Pictures paired with source code
○ ○ ○ ○ ○
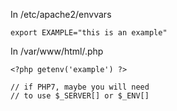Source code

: In /etc/apache2/envvars

```
export EXAMPLE="this is an example"
```

In /var/www/html/<your file>.php

```
<?php getenv('example') ?>

// if PHP7, maybe you will need
// to use $_SERVER[] or $_ENV[]
```
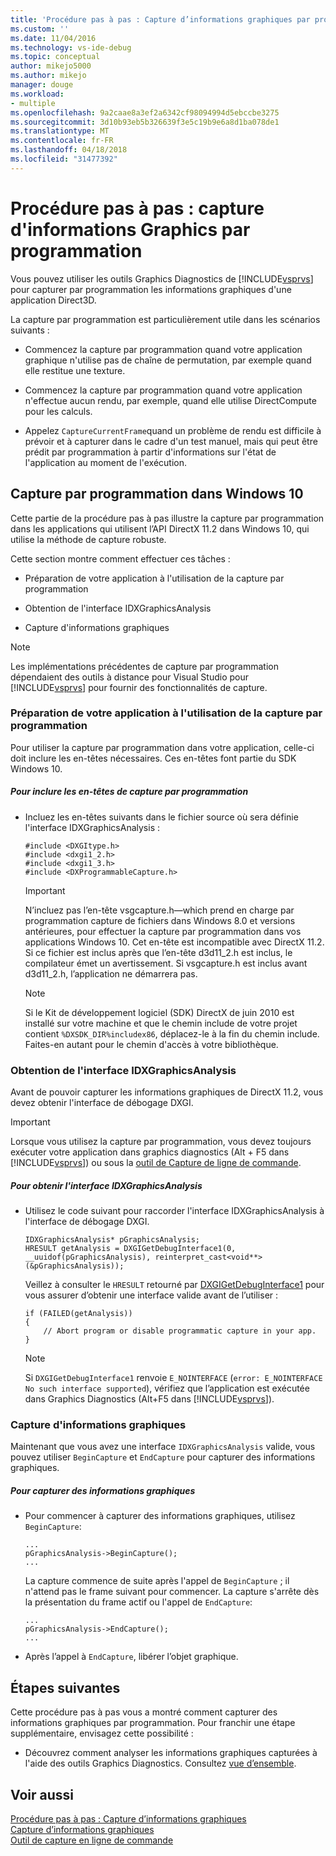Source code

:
 ```yaml
---
title: 'Procédure pas à pas : Capture d’informations graphiques par programmation | Documents Microsoft'
ms.custom: ''
ms.date: 11/04/2016
ms.technology: vs-ide-debug
ms.topic: conceptual
author: mikejo5000
ms.author: mikejo
manager: douge
ms.workload:
- multiple
ms.openlocfilehash: 9a2caae8a3ef2a6342cf98094994d5ebccbe3275
ms.sourcegitcommit: 3d10b93eb5b326639f3e5c19b9e6a8d1ba078de1
ms.translationtype: MT
ms.contentlocale: fr-FR
ms.lasthandoff: 04/18/2018
ms.locfileid: "31477392"
---
```

# <a name="walkthrough-capturing-graphics-information-programmatically"></a>Procédure pas à pas : capture d'informations Graphics par programmation
Vous pouvez utiliser les outils Graphics Diagnostics de [!INCLUDE[vsprvs](../../code-quality/includes/vsprvs_md.md)] pour capturer par programmation les informations graphiques d'une application Direct3D.  
  
 La capture par programmation est particulièrement utile dans les scénarios suivants :  
  
-   Commencez la capture par programmation quand votre application graphique n'utilise pas de chaîne de permutation, par exemple quand elle restitue une texture.  
  
-   Commencez la capture par programmation quand votre application n'effectue aucun rendu, par exemple, quand elle utilise DirectCompute pour les calculs.  
  
-   Appelez `CaptureCurrentFrame`quand un problème de rendu est difficile à prévoir et à capturer dans le cadre d'un test manuel, mais qui peut être prédit par programmation à partir d'informations sur l'état de l'application au moment de l'exécution.  
  
##  <a name="CaptureDX11_2"></a> Capture par programmation dans Windows 10  
 Cette partie de la procédure pas à pas illustre la capture par programmation dans les applications qui utilisent l’API DirectX 11.2 dans Windows 10, qui utilise la méthode de capture robuste.
  
 Cette section montre comment effectuer ces tâches :  
  
-   Préparation de votre application à l'utilisation de la capture par programmation  
  
-   Obtention de l'interface IDXGraphicsAnalysis  
  
-   Capture d'informations graphiques  
  
> [!NOTE]
>  Les implémentations précédentes de capture par programmation dépendaient des outils à distance pour Visual Studio pour [!INCLUDE[vsprvs](../../code-quality/includes/vsprvs_md.md)] pour fournir des fonctionnalités de capture.
  
### <a name="preparing-your-app-to-use-programmatic-capture"></a>Préparation de votre application à l'utilisation de la capture par programmation  
 Pour utiliser la capture par programmation dans votre application, celle-ci doit inclure les en-têtes nécessaires. Ces en-têtes font partie du SDK Windows 10.  
  
##### <a name="to-include-programmatic-capture-headers"></a>Pour inclure les en-têtes de capture par programmation  
  
-   Incluez les en-têtes suivants dans le fichier source où sera définie l'interface IDXGraphicsAnalysis :  
  
    ```  
    #include <DXGItype.h>  
    #include <dxgi1_2.h>  
    #include <dxgi1_3.h>  
    #include <DXProgrammableCapture.h>  
    ```  
  
    > [!IMPORTANT]
    >  N’incluez pas l’en-tête vsgcapture.h—which prend en charge par programmation capture de fichiers dans Windows 8.0 et versions antérieures, pour effectuer la capture par programmation dans vos applications Windows 10. Cet en-tête est incompatible avec DirectX 11.2. Si ce fichier est inclus après que l’en-tête d3d11_2.h est inclus, le compilateur émet un avertissement. Si vsgcapture.h est inclus avant d3d11_2.h, l’application ne démarrera pas.  
  
    > [!NOTE]
    >  Si le Kit de développement logiciel (SDK) DirectX de juin 2010 est installé sur votre machine et que le chemin include de votre projet contient `%DXSDK_DIR%includex86`, déplacez-le à la fin du chemin include. Faites-en autant pour le chemin d'accès à votre bibliothèque.  
  
### <a name="getting-the-idxgraphicsanalysis-interface"></a>Obtention de l'interface IDXGraphicsAnalysis  
 Avant de pouvoir capturer les informations graphiques de DirectX 11.2, vous devez obtenir l'interface de débogage DXGI.  
  
> [!IMPORTANT]
>  Lorsque vous utilisez la capture par programmation, vous devez toujours exécuter votre application dans graphics diagnostics (Alt + F5 dans [!INCLUDE[vsprvs](../../code-quality/includes/vsprvs_md.md)]) ou sous la [outil de Capture de ligne de commande](command-line-capture-tool.md).  
  
##### <a name="to-get-the-idxgraphicsanalysis-interface"></a>Pour obtenir l'interface IDXGraphicsAnalysis  
  
-   Utilisez le code suivant pour raccorder l'interface IDXGraphicsAnalysis à l'interface de débogage DXGI.  
  
    ```  
    IDXGraphicsAnalysis* pGraphicsAnalysis;  
    HRESULT getAnalysis = DXGIGetDebugInterface1(0, __uuidof(pGraphicsAnalysis), reinterpret_cast<void**>(&pGraphicsAnalysis));  
    ```  
  
     Veillez à consulter le `HRESULT` retourné par [DXGIGetDebugInterface1](https://msdn.microsoft.com/library/windows/desktop/dn457937(v=vs.85).aspx) pour vous assurer d’obtenir une interface valide avant de l’utiliser :  
  
    ```  
    if (FAILED(getAnalysis))  
    {  
        // Abort program or disable programmatic capture in your app.  
    }  
    ```  
  
    > [!NOTE]
    >  Si `DXGIGetDebugInterface1` renvoie `E_NOINTERFACE` (`error: E_NOINTERFACE No such interface supported`), vérifiez que l’application est exécutée dans Graphics Diagnostics (Alt+F5 dans [!INCLUDE[vsprvs](../../code-quality/includes/vsprvs_md.md)]).  
  
### <a name="capturing-graphics-information"></a>Capture d'informations graphiques  
 Maintenant que vous avez une interface `IDXGraphicsAnalysis` valide, vous pouvez utiliser `BeginCapture` et `EndCapture` pour capturer des informations graphiques.  
  
##### <a name="to-capture-graphics-information"></a>Pour capturer des informations graphiques  
  
- Pour commencer à capturer des informations graphiques, utilisez `BeginCapture`:  
  
    ```  
    ...  
    pGraphicsAnalysis->BeginCapture();  
    ...  
    ```  
  
     La capture commence de suite après l'appel de `BeginCapture` ; il n'attend pas le frame suivant pour commencer. La capture s'arrête dès la présentation du frame actif ou l'appel de `EndCapture`:  
  
    ```  
    ...  
    pGraphicsAnalysis->EndCapture();  
    ...  
    ```  

- Après l’appel à `EndCapture`, libérer l’objet graphique. 
  
## <a name="next-steps"></a>Étapes suivantes  
 Cette procédure pas à pas vous a montré comment capturer des informations graphiques par programmation. Pour franchir une étape supplémentaire, envisagez cette possibilité :  
  
-   Découvrez comment analyser les informations graphiques capturées à l'aide des outils Graphics Diagnostics. Consultez [vue d’ensemble](overview-of-visual-studio-graphics-diagnostics.md).  
  
## <a name="see-also"></a>Voir aussi  
 [Procédure pas à pas : Capture d’informations graphiques](walkthrough-capturing-graphics-information.md)   
 [Capture d’informations graphiques](capturing-graphics-information.md)   
 [Outil de capture en ligne de commande](command-line-capture-tool.md)
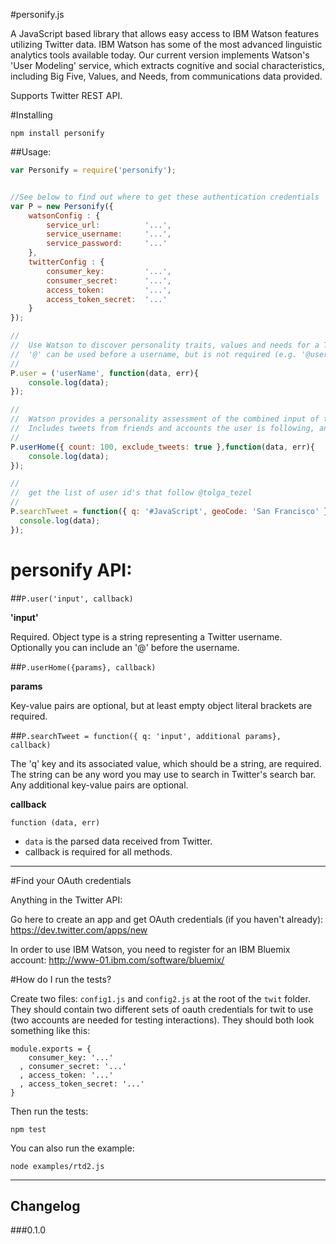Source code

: #personify.js

A JavaScript based library that allows easy access to IBM Watson features utilizing Twitter data. IBM Watson has some of the most advanced linguistic analytics tools available today. Our current version implements Watson's 'User Modeling' service, which extracts cognitive and social characteristics, including Big Five, Values, and Needs, from communications data provided.

Supports Twitter REST API.

#Installing

```
npm install personify
```

##Usage:

```javascript
var Personify = require('personify');


//See below to find out where to get these authentication credentials
var P = new Personify({
    watsonConfig : {
        service_url:          '...',
        service_username:     '...',
        service_password:     '...'
    },
    twitterConfig : {
        consumer_key:         '...',
        consumer_secret:      '...',
        access_token:         '...',
        access_token_secret:  '...'
    }
});

//
//  Use Watson to discover personality traits, values and needs for a Twitter user
//  '@' can be used before a username, but is not required (e.g. '@userName')
//
P.user = ('userName', function(data, err){
    console.log(data);
});

//
//  Watson provides a personality assessment of the combined input of tweets in a user's home timeline
//  Includes tweets from friends and accounts the user is following, and their retweets
//
P.userHome({ count: 100, exclude_tweets: true },function(data, err){
    console.log(data);
});

//
//  get the list of user id's that follow @tolga_tezel
//
P.searchTweet = function({ q: '#JavaScript', geoCode: 'San Francisco' }, function(data, err){
  console.log(data);
});

```

# personify API:

##`P.user('input', callback)`

**'input'**

Required. Object type is a string representing a Twitter username. Optionally you can include an '@' before the username.

##`P.userHome({params}, callback)`

**params**

Key-value pairs are optional, but at least empty object literal brackets are required. 

##`P.searchTweet = function({ q: 'input', additional params}, callback)`

The 'q' key and its associated value, which should be a string, are required. The string can be any word you may use to search in Twitter's search bar. Any additional key-value pairs are optional. 

**callback**

`function (data, err)`

- `data` is the parsed data received from Twitter.
- callback is required for all methods. 

-------

#Find your OAuth credentials

Anything in the Twitter API:

Go here to create an app and get OAuth credentials (if you haven't already): https://dev.twitter.com/apps/new

In order to use IBM Watson, you need to register for an IBM Bluemix account: http://www-01.ibm.com/software/bluemix/


#How do I run the tests?

Create two files: `config1.js` and `config2.js` at the root of the `twit` folder. They should contain two different sets of oauth credentials for twit to use (two accounts are needed for testing interactions). They should both look something like this:

```
module.exports = {
    consumer_key: '...'
  , consumer_secret: '...'
  , access_token: '...'
  , access_token_secret: '...'
}
```

Then run the tests:

```
npm test
```

You can also run the example:

```
node examples/rtd2.js
```
-------

## Changelog

###0.1.0

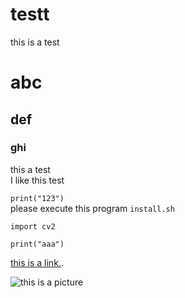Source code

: # testt
this is a test

# abc
## def
### ghi

this a test<br/>
I like this test

`print("123")`<br/>
please execute this program `install.sh`
```
import cv2

print("aaa")
```

[this is a link.](https://www.modbus.org).

![this is a picture](https://kinsta.com/wp-content/uploads/2018/04/what-is-github-1-1.png)
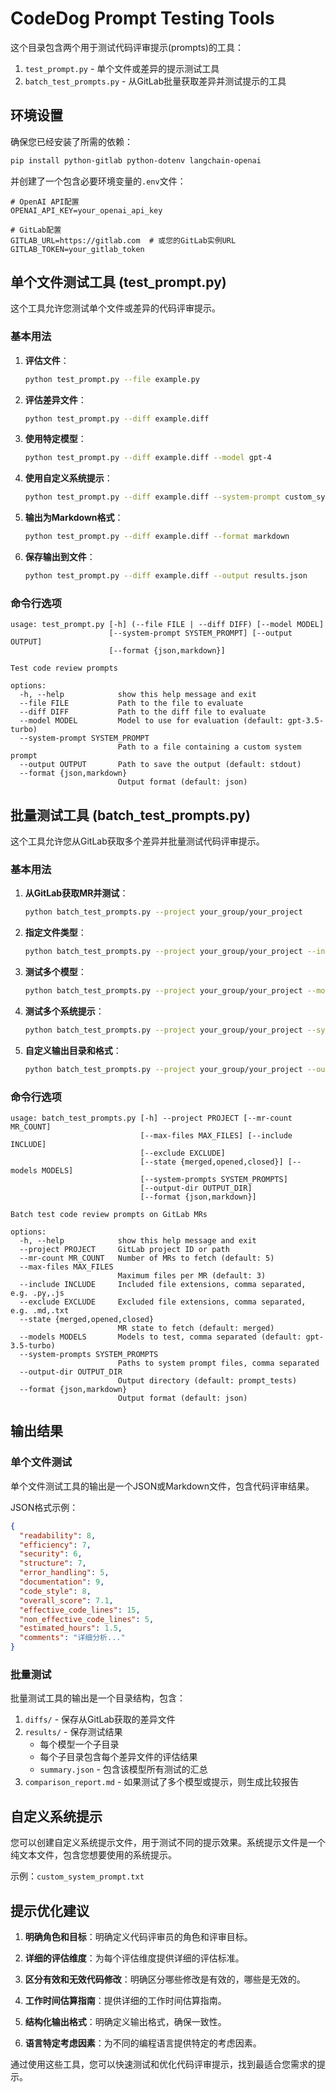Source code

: # CodeDog Prompt Testing Tools

这个目录包含两个用于测试代码评审提示(prompts)的工具：

1. `test_prompt.py` - 单个文件或差异的提示测试工具
2. `batch_test_prompts.py` - 从GitLab批量获取差异并测试提示的工具

## 环境设置

确保您已经安装了所需的依赖：

```bash
pip install python-gitlab python-dotenv langchain-openai
```

并创建了一个包含必要环境变量的`.env`文件：

```
# OpenAI API配置
OPENAI_API_KEY=your_openai_api_key

# GitLab配置
GITLAB_URL=https://gitlab.com  # 或您的GitLab实例URL
GITLAB_TOKEN=your_gitlab_token
```

## 单个文件测试工具 (test_prompt.py)

这个工具允许您测试单个文件或差异的代码评审提示。

### 基本用法

1. **评估文件**：
   ```bash
   python test_prompt.py --file example.py
   ```

2. **评估差异文件**：
   ```bash
   python test_prompt.py --diff example.diff
   ```

3. **使用特定模型**：
   ```bash
   python test_prompt.py --diff example.diff --model gpt-4
   ```

4. **使用自定义系统提示**：
   ```bash
   python test_prompt.py --diff example.diff --system-prompt custom_system_prompt.txt
   ```

5. **输出为Markdown格式**：
   ```bash
   python test_prompt.py --diff example.diff --format markdown
   ```

6. **保存输出到文件**：
   ```bash
   python test_prompt.py --diff example.diff --output results.json
   ```

### 命令行选项

```
usage: test_prompt.py [-h] (--file FILE | --diff DIFF) [--model MODEL]
                      [--system-prompt SYSTEM_PROMPT] [--output OUTPUT]
                      [--format {json,markdown}]

Test code review prompts

options:
  -h, --help            show this help message and exit
  --file FILE           Path to the file to evaluate
  --diff DIFF           Path to the diff file to evaluate
  --model MODEL         Model to use for evaluation (default: gpt-3.5-turbo)
  --system-prompt SYSTEM_PROMPT
                        Path to a file containing a custom system prompt
  --output OUTPUT       Path to save the output (default: stdout)
  --format {json,markdown}
                        Output format (default: json)
```

## 批量测试工具 (batch_test_prompts.py)

这个工具允许您从GitLab获取多个差异并批量测试代码评审提示。

### 基本用法

1. **从GitLab获取MR并测试**：
   ```bash
   python batch_test_prompts.py --project your_group/your_project
   ```

2. **指定文件类型**：
   ```bash
   python batch_test_prompts.py --project your_group/your_project --include .py,.js --exclude .md,.txt
   ```

3. **测试多个模型**：
   ```bash
   python batch_test_prompts.py --project your_group/your_project --models gpt-3.5-turbo,gpt-4
   ```

4. **测试多个系统提示**：
   ```bash
   python batch_test_prompts.py --project your_group/your_project --system-prompts prompt1.txt,prompt2.txt
   ```

5. **自定义输出目录和格式**：
   ```bash
   python batch_test_prompts.py --project your_group/your_project --output-dir my_tests --format markdown
   ```

### 命令行选项

```
usage: batch_test_prompts.py [-h] --project PROJECT [--mr-count MR_COUNT]
                             [--max-files MAX_FILES] [--include INCLUDE]
                             [--exclude EXCLUDE]
                             [--state {merged,opened,closed}] [--models MODELS]
                             [--system-prompts SYSTEM_PROMPTS]
                             [--output-dir OUTPUT_DIR]
                             [--format {json,markdown}]

Batch test code review prompts on GitLab MRs

options:
  -h, --help            show this help message and exit
  --project PROJECT     GitLab project ID or path
  --mr-count MR_COUNT   Number of MRs to fetch (default: 5)
  --max-files MAX_FILES
                        Maximum files per MR (default: 3)
  --include INCLUDE     Included file extensions, comma separated, e.g. .py,.js
  --exclude EXCLUDE     Excluded file extensions, comma separated, e.g. .md,.txt
  --state {merged,opened,closed}
                        MR state to fetch (default: merged)
  --models MODELS       Models to test, comma separated (default: gpt-3.5-turbo)
  --system-prompts SYSTEM_PROMPTS
                        Paths to system prompt files, comma separated
  --output-dir OUTPUT_DIR
                        Output directory (default: prompt_tests)
  --format {json,markdown}
                        Output format (default: json)
```

## 输出结果

### 单个文件测试

单个文件测试工具的输出是一个JSON或Markdown文件，包含代码评审结果。

JSON格式示例：
```json
{
  "readability": 8,
  "efficiency": 7,
  "security": 6,
  "structure": 7,
  "error_handling": 5,
  "documentation": 9,
  "code_style": 8,
  "overall_score": 7.1,
  "effective_code_lines": 15,
  "non_effective_code_lines": 5,
  "estimated_hours": 1.5,
  "comments": "详细分析..."
}
```

### 批量测试

批量测试工具的输出是一个目录结构，包含：

1. `diffs/` - 保存从GitLab获取的差异文件
2. `results/` - 保存测试结果
   - 每个模型一个子目录
   - 每个子目录包含每个差异文件的评估结果
   - `summary.json` - 包含该模型所有测试的汇总
3. `comparison_report.md` - 如果测试了多个模型或提示，则生成比较报告

## 自定义系统提示

您可以创建自定义系统提示文件，用于测试不同的提示效果。系统提示文件是一个纯文本文件，包含您想要使用的系统提示。

示例：`custom_system_prompt.txt`

## 提示优化建议

1. **明确角色和目标**：明确定义代码评审员的角色和评审目标。

2. **详细的评估维度**：为每个评估维度提供详细的评估标准。

3. **区分有效和无效代码修改**：明确区分哪些修改是有效的，哪些是无效的。

4. **工作时间估算指南**：提供详细的工作时间估算指南。

5. **结构化输出格式**：明确定义输出格式，确保一致性。

6. **语言特定考虑因素**：为不同的编程语言提供特定的考虑因素。

通过使用这些工具，您可以快速测试和优化代码评审提示，找到最适合您需求的提示。
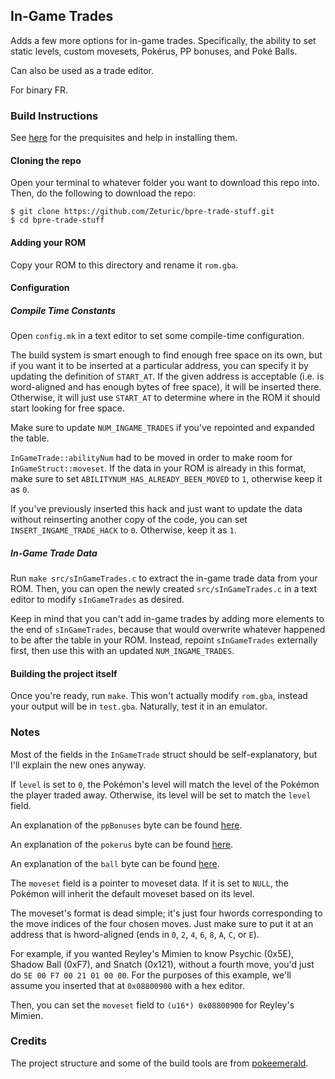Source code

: ## In-Game Trades

Adds a few more options for in-game trades. Specifically, the ability to set static levels, custom movesets, Pokérus, PP bonuses, and Poké Balls.

Can also be used as a trade editor.

For binary FR.

### Build Instructions

See [here](https://gist.github.com/Zeturic/db1611cc7b17c3140f9b9af32e1b596b) for the prequisites and help in installing them.

#### Cloning the repo

Open your terminal to whatever folder you want to download this repo into. Then, do the following to download the repo:

```shell
$ git clone https://github.com/Zeturic/bpre-trade-stuff.git
$ cd bpre-trade-stuff
```

#### Adding your ROM

Copy your ROM to this directory and rename it `rom.gba`.

#### Configuration

##### Compile Time Constants

Open `config.mk` in a text editor to set some compile-time configuration.

The build system is smart enough to find enough free space on its own, but if you want it to be inserted at a particular address, you can specify it by updating the definition of `START_AT`. If the given address is acceptable (i.e. is word-aligned and has enough bytes of free space), it will be inserted there. Otherwise, it will just use `START_AT` to determine where in the ROM it should start looking for free space.

Make sure to update `NUM_INGAME_TRADES` if you've repointed and expanded the table.

`InGameTrade::abilityNum` had to be moved in order to make room for `InGameStruct::moveset`. If the data in your ROM is already in this format, make sure to set `ABILITYNUM_HAS_ALREADY_BEEN_MOVED` to `1`, otherwise keep it as `0`.

If you've previously inserted this hack and just want to update the data without reinserting another copy of the code, you can set `INSERT_INGAME_TRADE_HACK` to `0`. Otherwise, keep it as `1`.

##### In-Game Trade Data

Run `make src/sInGameTrades.c` to extract the in-game trade data from your ROM. Then, you can open the newly created `src/sInGameTrades.c` in a text editor to modify `sInGameTrades` as desired.

Keep in mind that you can't add in-game trades by adding more elements to the end of `sInGameTrades`, because that would overwrite whatever happened to be after the table in your ROM. Instead, repoint `sInGameTrades` externally first, then use this with an updated `NUM_INGAME_TRADES`.

#### Building the project itself

Once you're ready, run `make`. This won't actually modify `rom.gba`, instead your output will be in `test.gba`. Naturally, test it in an emulator.

### Notes

Most of the fields in the `InGameTrade` struct should be self-explanatory, but I'll explain the new ones anyway.

If `level` is set to `0`, the Pokémon's level will match the level of the Pokémon the player traded away. Otherwise, its level will be set to match the `level` field.

An explanation of the `ppBonuses` byte can be found [here](https://bulbapedia.bulbagarden.net/wiki/Pok%C3%A9mon_data_substructures_in_Generation_III#PP_bonuses).

An explanation of the `pokerus` byte can be found [here](https://bulbapedia.bulbagarden.net/wiki/Pok%C3%A9rus#Technical_information).

An explanation of the `ball` byte can be found [here](https://bulbapedia.bulbagarden.net/wiki/Pok%C3%A9mon_data_substructures_in_Generation_III#Origins).

The `moveset` field is a pointer to moveset data. If it is set to `NULL`, the Pokémon will inherit the default moveset based on its level.

The moveset's format is dead simple; it's just four hwords corresponding to the move indices of the four chosen moves. Just make sure to put it at an address that is hword-aligned (ends in `0`, `2`, `4`, `6`, `8`, `A`, `C`, or `E`).

For example, if you wanted Reyley's Mimien to know Psychic (0x5E), Shadow Ball (0xF7), and Snatch (0x121), without a fourth move, you'd just do `5E 00 F7 00 21 01 00 00`. For the purposes of this example, we'll assume you inserted that at `0x08800900` with a hex editor.

Then, you can set the `moveset` field to `(u16*) 0x08800900` for Reyley's Mimien.

### Credits

The project structure and some of the build tools are from [pokeemerald](https://github.com/pret/pokeemerald).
○ ○ ○ ○ ○
• **TASK**: Lines with the word "outils": how many appear in the data? State only the number.

• **THE ANSWER**: 3